*Aim of the task*
Please find all lines in the data that hold the string "grammar" and copy them.

*Stored data*
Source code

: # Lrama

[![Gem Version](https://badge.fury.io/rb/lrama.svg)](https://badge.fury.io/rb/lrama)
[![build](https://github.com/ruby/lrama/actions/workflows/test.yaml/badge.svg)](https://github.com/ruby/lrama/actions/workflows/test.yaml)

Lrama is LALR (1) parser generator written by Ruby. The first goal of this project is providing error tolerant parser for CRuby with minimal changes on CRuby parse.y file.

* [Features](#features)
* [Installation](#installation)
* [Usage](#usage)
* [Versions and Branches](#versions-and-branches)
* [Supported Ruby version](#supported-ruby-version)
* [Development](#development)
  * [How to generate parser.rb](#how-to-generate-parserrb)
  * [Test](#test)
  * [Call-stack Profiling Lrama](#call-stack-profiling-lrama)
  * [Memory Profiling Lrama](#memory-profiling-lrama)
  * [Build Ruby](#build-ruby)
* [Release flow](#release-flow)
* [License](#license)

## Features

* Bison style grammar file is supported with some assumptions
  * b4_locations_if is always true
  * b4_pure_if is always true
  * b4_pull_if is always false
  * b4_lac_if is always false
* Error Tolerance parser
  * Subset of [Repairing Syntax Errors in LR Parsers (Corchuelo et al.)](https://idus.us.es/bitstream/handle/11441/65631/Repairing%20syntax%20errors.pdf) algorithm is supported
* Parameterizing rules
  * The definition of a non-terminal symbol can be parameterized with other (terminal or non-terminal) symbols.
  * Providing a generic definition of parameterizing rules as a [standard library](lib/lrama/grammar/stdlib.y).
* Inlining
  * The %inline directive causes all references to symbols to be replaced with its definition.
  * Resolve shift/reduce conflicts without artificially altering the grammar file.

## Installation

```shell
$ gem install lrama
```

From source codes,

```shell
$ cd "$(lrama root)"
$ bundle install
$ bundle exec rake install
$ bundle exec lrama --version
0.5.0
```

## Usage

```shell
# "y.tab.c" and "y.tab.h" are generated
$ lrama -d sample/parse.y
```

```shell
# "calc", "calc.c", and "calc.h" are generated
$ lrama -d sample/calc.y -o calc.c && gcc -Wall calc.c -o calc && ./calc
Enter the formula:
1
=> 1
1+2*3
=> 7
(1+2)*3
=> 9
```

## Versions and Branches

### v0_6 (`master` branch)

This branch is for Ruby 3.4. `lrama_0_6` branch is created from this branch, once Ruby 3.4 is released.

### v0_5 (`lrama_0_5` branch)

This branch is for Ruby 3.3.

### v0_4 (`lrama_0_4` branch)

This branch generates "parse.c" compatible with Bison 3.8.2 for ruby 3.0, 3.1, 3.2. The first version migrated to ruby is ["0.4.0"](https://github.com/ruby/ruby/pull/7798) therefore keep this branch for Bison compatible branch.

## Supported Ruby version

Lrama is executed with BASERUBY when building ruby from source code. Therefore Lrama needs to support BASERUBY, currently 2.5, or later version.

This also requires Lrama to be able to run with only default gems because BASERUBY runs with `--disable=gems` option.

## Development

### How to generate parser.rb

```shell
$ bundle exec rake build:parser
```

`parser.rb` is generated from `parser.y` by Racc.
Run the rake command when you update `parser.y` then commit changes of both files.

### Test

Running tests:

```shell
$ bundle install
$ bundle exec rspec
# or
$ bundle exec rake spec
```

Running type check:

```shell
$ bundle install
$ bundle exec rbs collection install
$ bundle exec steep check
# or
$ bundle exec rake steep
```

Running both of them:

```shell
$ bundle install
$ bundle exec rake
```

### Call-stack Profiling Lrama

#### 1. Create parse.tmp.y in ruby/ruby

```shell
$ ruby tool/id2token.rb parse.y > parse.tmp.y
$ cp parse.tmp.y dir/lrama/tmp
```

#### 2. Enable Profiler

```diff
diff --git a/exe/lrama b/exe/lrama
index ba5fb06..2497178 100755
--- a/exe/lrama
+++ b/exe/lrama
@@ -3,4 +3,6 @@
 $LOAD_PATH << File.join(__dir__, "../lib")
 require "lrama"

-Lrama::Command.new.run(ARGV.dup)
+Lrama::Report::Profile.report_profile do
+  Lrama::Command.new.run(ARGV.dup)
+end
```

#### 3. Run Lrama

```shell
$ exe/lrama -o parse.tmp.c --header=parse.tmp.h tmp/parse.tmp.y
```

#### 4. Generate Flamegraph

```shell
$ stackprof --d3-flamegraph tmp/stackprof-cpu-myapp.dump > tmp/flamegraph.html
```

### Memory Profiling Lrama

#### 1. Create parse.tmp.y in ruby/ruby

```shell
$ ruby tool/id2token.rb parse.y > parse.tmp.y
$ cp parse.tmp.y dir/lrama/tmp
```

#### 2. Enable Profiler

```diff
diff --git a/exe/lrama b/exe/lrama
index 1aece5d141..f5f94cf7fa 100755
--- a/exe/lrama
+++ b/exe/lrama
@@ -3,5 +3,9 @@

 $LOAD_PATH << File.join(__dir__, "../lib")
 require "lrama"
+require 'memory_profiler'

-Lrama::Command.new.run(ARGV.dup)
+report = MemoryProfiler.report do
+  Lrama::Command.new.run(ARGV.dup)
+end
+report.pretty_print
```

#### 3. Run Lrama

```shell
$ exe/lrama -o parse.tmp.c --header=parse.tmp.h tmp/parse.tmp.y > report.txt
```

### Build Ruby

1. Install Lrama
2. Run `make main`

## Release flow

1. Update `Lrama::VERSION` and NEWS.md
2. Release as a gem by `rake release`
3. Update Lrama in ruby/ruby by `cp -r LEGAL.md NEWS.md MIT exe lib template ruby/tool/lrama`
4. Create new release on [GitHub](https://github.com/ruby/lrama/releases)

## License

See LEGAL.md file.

*Response to this exercise*
* Bison style grammar file is supported with some assumptions
  * Providing a generic definition of parameterizing rules as a [standard library](lib/lrama/grammar/stdlib.y).
  * Resolve shift/reduce conflicts without artificially altering the grammar file.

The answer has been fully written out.